Я какое-то время стесняюсь, оглядываю улыбчивых окружающих. Всем им нет до меня никакого дела. Они где-то в своих мирах, где каждому из них хорошо.
Музыка звучит все громче. Вижу улыбку Чевинфорда и не выдерживаю — бросаюсь в пляс. Мы беремся за руки, весело прыгаем, смотря друг другу в глаза. Ловлю в его зрачках отражения улыбчивых лиц, разноцветных домов, вновь проплывшего над нами кита.
На какое-то мгновенье чувствую, что мы с ним одни в этом мире буйства красок и музыки. Ну и Миш, конечно же, который непонятно как удерживается на его плече.
Беру его за руку, делаю оборот, как это учили на уроках хореографии. Сближаюсь с ним, легонько касаюсь пальцами его груди. Она теплая, даже горячая. Чувствую, как в ней бьется сердце.
Делаю шаг назад, пытаясь вспоминать слегка позабытые движения из уроков мистера и миссис Пиквинг. Танец моих бывших преподавателей всегда смотрелся как идеальная форма искусства: математически выверенная, точная, строгая. Каждое движение имело смысл, даже самые маленькие нюансы устранялись, и взгляду зрителей представало сосредоточение гармонии и точности. Вот только их натянуто улыбчивые лица после представления становились серьезными, немного грустными. Они не радовались, лишь давали друг другу комментарии в стиле «хорошо отработал».
В этом платье мне не очень удобно — оно узкое, где-то жмет, в другом месте натирает, не дает свободы ногам. Оно создано не для удовольствия, а для демонстрации.

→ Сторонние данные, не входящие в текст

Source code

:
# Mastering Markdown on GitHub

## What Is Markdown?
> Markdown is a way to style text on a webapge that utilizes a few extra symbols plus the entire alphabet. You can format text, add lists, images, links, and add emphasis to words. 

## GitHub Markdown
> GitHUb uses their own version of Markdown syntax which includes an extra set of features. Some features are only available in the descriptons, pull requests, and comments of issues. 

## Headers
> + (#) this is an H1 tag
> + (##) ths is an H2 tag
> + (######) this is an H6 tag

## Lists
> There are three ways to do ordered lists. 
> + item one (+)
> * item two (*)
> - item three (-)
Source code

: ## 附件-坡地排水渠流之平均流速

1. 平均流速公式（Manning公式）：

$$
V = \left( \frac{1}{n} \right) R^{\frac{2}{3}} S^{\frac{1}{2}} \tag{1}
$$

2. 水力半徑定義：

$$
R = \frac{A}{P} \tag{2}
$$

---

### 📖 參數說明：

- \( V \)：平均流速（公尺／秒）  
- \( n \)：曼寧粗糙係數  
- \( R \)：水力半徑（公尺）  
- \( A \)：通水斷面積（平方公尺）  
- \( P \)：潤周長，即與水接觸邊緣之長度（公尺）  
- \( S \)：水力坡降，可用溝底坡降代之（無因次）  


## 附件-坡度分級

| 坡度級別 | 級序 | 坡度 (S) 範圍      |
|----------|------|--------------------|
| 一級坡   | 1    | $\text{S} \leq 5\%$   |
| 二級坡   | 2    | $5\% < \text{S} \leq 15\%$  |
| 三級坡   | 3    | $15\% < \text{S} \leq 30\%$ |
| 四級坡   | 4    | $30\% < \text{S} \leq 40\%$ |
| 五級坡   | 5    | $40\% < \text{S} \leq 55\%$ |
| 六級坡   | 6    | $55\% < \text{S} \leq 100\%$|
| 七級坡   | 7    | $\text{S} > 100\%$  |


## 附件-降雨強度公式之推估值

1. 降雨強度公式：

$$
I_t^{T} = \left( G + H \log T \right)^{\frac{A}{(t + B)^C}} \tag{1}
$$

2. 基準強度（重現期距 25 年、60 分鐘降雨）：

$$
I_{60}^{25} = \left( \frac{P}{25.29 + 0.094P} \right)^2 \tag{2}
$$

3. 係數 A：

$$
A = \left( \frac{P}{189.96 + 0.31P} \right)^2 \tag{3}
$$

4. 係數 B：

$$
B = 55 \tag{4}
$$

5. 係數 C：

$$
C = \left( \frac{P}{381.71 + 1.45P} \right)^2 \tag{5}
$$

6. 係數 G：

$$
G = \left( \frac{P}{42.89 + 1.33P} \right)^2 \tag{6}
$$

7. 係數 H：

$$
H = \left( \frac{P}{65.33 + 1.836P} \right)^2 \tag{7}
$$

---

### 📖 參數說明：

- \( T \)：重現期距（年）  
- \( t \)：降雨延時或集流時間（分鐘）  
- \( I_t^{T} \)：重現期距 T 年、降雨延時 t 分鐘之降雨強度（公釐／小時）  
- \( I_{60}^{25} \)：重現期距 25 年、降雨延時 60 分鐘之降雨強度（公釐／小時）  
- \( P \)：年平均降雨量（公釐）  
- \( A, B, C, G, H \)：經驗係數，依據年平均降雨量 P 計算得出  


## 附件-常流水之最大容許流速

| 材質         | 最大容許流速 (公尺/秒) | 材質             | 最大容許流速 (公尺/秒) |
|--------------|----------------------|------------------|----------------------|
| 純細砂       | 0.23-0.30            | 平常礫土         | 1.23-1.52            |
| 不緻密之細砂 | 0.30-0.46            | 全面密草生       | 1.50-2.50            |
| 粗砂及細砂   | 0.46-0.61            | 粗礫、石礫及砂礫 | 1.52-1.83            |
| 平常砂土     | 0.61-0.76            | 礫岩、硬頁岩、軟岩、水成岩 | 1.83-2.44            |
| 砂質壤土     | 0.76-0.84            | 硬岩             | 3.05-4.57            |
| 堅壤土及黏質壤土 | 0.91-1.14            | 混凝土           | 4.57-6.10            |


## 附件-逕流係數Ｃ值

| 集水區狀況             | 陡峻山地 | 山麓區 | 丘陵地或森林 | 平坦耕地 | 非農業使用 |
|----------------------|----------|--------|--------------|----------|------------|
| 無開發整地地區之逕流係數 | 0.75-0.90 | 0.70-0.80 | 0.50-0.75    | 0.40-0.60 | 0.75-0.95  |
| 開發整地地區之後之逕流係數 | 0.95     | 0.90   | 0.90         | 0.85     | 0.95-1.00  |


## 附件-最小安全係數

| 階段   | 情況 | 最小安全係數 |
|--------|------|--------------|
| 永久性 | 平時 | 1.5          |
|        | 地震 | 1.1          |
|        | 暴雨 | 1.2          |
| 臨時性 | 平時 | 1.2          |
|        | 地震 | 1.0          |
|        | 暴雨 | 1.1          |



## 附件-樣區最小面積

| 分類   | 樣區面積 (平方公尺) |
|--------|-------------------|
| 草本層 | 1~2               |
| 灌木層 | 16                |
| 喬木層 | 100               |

Чевинфорд совсем не умеет танцевать. Его движения совершенно бессмысленны и несуразны, но в них есть что-то прекрасное. Глядя в его глаза, понимаю что. Истинная радость, не скованная правилами, запретами и законами. Он прыгает вокруг меня, берет мое запястье, плавным касанием тянется вверх. На какой-то миг, всего на долю секунды, он касается к моей груди, отдергивает руку, отходит, снова подходит и проводит ладонью по плечу.